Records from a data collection
-- -- --

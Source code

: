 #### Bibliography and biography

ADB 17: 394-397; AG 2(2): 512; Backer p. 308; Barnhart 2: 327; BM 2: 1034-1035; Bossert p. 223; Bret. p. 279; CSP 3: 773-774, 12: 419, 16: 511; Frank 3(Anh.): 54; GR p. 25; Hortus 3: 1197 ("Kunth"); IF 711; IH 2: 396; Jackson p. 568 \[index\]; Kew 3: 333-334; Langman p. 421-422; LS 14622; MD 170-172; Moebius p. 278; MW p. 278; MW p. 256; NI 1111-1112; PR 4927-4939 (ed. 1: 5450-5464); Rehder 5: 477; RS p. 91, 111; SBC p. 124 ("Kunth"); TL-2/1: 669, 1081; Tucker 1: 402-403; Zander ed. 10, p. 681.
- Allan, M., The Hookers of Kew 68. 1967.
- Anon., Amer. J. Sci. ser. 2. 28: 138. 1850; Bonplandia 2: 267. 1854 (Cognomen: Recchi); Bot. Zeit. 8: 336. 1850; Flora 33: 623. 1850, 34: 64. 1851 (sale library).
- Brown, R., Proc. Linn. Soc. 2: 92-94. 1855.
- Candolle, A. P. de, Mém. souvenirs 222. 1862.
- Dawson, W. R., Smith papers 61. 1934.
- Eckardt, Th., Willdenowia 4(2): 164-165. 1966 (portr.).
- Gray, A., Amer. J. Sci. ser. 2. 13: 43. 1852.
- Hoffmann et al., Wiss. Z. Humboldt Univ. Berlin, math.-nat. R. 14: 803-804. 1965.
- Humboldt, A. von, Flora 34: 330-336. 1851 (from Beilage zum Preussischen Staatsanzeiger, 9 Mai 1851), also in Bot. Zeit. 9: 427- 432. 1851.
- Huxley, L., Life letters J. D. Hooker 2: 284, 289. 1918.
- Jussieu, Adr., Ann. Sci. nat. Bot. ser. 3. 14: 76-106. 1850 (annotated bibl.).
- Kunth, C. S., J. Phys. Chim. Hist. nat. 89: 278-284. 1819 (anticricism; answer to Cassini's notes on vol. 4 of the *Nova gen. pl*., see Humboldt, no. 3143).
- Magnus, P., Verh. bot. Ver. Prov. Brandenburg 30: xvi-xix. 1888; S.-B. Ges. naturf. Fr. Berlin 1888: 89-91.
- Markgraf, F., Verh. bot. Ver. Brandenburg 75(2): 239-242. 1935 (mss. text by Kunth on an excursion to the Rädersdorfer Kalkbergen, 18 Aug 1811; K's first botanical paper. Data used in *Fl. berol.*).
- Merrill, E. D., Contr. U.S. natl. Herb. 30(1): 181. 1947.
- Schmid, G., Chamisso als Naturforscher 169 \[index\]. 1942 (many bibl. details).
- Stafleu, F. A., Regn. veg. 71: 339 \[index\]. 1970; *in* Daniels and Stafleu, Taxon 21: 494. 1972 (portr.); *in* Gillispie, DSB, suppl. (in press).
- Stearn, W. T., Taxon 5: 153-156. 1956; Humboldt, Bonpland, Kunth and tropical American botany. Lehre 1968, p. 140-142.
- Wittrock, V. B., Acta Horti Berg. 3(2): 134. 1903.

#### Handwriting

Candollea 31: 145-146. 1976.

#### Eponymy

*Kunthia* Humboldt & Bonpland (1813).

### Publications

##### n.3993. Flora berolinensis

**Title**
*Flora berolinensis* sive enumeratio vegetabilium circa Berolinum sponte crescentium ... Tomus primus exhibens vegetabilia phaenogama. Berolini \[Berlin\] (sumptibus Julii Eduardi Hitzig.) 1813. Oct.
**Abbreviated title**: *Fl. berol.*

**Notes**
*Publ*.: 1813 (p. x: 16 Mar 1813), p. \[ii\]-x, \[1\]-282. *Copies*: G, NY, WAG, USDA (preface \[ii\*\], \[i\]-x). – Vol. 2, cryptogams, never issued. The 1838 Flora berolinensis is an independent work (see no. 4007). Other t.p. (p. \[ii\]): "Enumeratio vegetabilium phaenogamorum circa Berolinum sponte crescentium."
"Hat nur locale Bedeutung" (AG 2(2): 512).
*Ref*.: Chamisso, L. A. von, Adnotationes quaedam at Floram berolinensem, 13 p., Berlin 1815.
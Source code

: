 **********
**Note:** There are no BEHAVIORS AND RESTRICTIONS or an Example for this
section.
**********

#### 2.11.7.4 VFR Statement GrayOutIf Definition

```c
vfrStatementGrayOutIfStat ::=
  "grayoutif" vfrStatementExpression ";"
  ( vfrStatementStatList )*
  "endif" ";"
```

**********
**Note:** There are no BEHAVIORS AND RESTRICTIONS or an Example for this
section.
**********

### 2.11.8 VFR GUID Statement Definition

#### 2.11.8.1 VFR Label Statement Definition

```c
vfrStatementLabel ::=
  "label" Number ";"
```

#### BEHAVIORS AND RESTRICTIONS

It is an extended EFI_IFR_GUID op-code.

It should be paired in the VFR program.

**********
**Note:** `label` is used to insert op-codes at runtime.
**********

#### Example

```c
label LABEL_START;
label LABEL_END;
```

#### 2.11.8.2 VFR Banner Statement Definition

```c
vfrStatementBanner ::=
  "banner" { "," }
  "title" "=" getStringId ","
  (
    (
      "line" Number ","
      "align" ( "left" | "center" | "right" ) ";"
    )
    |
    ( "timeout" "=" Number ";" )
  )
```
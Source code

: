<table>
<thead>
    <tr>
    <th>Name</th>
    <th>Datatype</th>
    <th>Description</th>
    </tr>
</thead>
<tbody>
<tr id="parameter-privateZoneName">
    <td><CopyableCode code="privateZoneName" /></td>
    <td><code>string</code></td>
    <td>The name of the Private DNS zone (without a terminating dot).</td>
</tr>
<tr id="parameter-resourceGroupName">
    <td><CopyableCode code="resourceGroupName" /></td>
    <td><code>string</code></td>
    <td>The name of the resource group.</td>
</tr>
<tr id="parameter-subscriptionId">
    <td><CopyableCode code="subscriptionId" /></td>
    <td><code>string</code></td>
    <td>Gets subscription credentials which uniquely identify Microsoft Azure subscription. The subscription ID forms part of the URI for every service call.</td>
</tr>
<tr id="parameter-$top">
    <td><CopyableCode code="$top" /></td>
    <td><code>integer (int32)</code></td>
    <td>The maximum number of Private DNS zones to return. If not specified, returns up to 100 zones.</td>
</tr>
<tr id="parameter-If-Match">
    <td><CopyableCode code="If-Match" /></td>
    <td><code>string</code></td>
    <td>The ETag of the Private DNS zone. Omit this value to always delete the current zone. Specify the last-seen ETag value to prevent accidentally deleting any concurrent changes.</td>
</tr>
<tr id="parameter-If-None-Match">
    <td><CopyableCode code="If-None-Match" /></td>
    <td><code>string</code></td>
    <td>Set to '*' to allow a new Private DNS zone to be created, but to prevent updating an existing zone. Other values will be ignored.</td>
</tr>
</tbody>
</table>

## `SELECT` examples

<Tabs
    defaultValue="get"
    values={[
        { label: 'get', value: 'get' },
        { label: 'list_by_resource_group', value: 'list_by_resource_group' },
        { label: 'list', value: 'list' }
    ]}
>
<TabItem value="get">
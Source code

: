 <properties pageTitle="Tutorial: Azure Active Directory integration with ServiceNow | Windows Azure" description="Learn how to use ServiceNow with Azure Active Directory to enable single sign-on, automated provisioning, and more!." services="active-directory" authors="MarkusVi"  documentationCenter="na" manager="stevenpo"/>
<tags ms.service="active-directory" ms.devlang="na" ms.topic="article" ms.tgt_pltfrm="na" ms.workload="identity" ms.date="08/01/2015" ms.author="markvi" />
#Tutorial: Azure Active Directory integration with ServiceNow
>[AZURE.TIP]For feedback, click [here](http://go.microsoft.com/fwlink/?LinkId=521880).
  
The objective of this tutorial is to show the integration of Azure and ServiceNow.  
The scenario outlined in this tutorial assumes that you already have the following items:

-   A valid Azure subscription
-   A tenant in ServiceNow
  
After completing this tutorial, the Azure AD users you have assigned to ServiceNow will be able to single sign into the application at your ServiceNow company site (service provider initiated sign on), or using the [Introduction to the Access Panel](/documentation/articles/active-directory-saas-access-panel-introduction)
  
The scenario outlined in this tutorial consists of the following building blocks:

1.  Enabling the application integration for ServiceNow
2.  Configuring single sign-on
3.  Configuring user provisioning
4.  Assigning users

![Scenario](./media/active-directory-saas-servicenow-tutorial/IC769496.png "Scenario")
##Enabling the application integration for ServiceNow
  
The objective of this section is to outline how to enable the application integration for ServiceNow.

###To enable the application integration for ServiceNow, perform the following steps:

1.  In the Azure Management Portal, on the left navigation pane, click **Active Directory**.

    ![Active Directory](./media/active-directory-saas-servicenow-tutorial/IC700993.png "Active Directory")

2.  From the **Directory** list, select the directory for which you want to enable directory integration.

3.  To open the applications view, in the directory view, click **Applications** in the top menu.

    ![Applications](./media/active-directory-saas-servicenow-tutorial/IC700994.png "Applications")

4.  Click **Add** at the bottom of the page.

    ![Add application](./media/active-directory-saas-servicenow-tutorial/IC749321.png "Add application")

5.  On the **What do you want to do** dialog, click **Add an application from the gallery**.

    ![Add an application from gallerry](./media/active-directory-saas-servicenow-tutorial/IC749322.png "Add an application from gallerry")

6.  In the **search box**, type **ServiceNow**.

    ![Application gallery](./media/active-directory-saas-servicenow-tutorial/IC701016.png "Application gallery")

-- -- --

▶ [What the task requires]: Exactly as they stand, set down the lines from the top of the data through the line with "- Jussieu, Adr., Ann.".

▶ [Exercise result]:
Source code

: #### Bibliography and biography

ADB 17: 394-397; AG 2(2): 512; Backer p. 308; Barnhart 2: 327; BM 2: 1034-1035; Bossert p. 223; Bret. p. 279; CSP 3: 773-774, 12: 419, 16: 511; Frank 3(Anh.): 54; GR p. 25; Hortus 3: 1197 ("Kunth"); IF 711; IH 2: 396; Jackson p. 568 \[index\]; Kew 3: 333-334; Langman p. 421-422; LS 14622; MD 170-172; Moebius p. 278; MW p. 278; MW p. 256; NI 1111-1112; PR 4927-4939 (ed. 1: 5450-5464); Rehder 5: 477; RS p. 91, 111; SBC p. 124 ("Kunth"); TL-2/1: 669, 1081; Tucker 1: 402-403; Zander ed. 10, p. 681.
- Allan, M., The Hookers of Kew 68. 1967.
- Anon., Amer. J. Sci. ser. 2. 28: 138. 1850; Bonplandia 2: 267. 1854 (Cognomen: Recchi); Bot. Zeit. 8: 336. 1850; Flora 33: 623. 1850, 34: 64. 1851 (sale library).
- Brown, R., Proc. Linn. Soc. 2: 92-94. 1855.
- Candolle, A. P. de, Mém. souvenirs 222. 1862.
- Dawson, W. R., Smith papers 61. 1934.
- Eckardt, Th., Willdenowia 4(2): 164-165. 1966 (portr.).
- Gray, A., Amer. J. Sci. ser. 2. 13: 43. 1852.
- Hoffmann et al., Wiss. Z. Humboldt Univ. Berlin, math.-nat. R. 14: 803-804. 1965.
- Humboldt, A. von, Flora 34: 330-336. 1851 (from Beilage zum Preussischen Staatsanzeiger, 9 Mai 1851), also in Bot. Zeit. 9: 427- 432. 1851.
- Huxley, L., Life letters J. D. Hooker 2: 284, 289. 1918.
- Jussieu, Adr., Ann. Sci. nat. Bot. ser. 3. 14: 76-106. 1850 (annotated bibl.).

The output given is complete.